In the play and movie, Amadeus, Mozart proudly debuts one of his new compositions for the emperor. The emperor’s verdict took Mozart by surprise. The composition was fine, the emperor intoned, but it suffered from “too many notes.” In providing some “helpful” criticism, the emperor advises, “cut a few and it will be perfect.”

While briefs do not approach the timelessness or artistry of a Mozart opera, courts and judges sometimes offer the same critique: “too many (foot)notes.” The judicial critique can have more validity than the emperor’s issue in Amadeus. The federal court in the District of Columbia, as well as several other courts, warn brief-writers against too many footnotes, instructing that these drop-down asides “shall not be excessive.” Recently, lawyers defending Meta Platforms (formerly, Facebook) in an antitrust action ran afoul of the DC court’s rule this month according to an order from Judge James E. Boasberg. The offending brief contained 19 footnotes, including several lengthy ones, including a footnote that topped 150 words. In striking the brief for violating the rule and attempting “to circumvent page limits” by taking advantage of the single-spacing that footnotes use, the judge ordered counsel to file a new brief immediately “with no more than five footnotes containing no more than 20 aggregate lines of text.”

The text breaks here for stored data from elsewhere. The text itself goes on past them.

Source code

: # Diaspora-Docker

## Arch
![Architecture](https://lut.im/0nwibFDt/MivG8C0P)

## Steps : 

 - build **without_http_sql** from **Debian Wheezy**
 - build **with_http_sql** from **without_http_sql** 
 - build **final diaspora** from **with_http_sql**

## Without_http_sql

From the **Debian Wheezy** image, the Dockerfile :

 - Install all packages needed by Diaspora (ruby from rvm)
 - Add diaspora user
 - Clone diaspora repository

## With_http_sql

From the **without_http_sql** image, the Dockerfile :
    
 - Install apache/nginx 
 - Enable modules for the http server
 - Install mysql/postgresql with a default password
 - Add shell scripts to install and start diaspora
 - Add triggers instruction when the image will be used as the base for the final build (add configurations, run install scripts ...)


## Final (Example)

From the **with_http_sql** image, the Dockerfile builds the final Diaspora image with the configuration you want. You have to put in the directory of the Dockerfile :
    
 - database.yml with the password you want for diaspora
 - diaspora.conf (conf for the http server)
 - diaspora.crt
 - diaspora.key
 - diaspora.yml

Scholars commonly use lengthy and extensive footnotes in law review articles, but that practice provides no guidance to counsel filing briefs. Justice Scalia often remarked that he did not read footnotes. In Making Your Case: The Art of Persuading Judges, Scalia’s co-author, Bryan Garner, proselytizes for putting citations in footnotes but warns against using footnotes for substantive text. The justice dissented from that view in the book because he wanted to know the authority behind a statement while reading along, rather than having to dart his eyes to the bottom of the page. Still, Scalia’s hostility to footnotes did not extend to his own writing, where he apparently wanted his footnotes read. In Obergefell v. Hodges, 576 U.S. 644, 720 n.22 (2015) (Scalia, J., dissenting), he reserved his most unjudicial and quotable criticism of the majority’s decision to a footnote, where he said, if forced to make certain statements in an opinion to obtain a fifth vote, he “would hide my head in a bag” and not allow the Court to descend “from the disciplined legal reasoning of John Marshall and Joseph Story to the mystical aphorisms of the fortune cookie.”

Scalia’s inconsistency suggests that footnotes have their place. In my own briefs, I tend to use footnotes to advise the court of factual or legal points that it should know but placing them in the body would detract from the flow of the narrative I constructed. I also consult any expressed views on footnotes by the judges on the court because, after all, you never want to offend your intended audience.

Perhaps counsel’s new knowledge of Judge Boasberg’s abhorrence of footnotes explains why, in the Meta Platform case, their refiled brief contained no footnotes.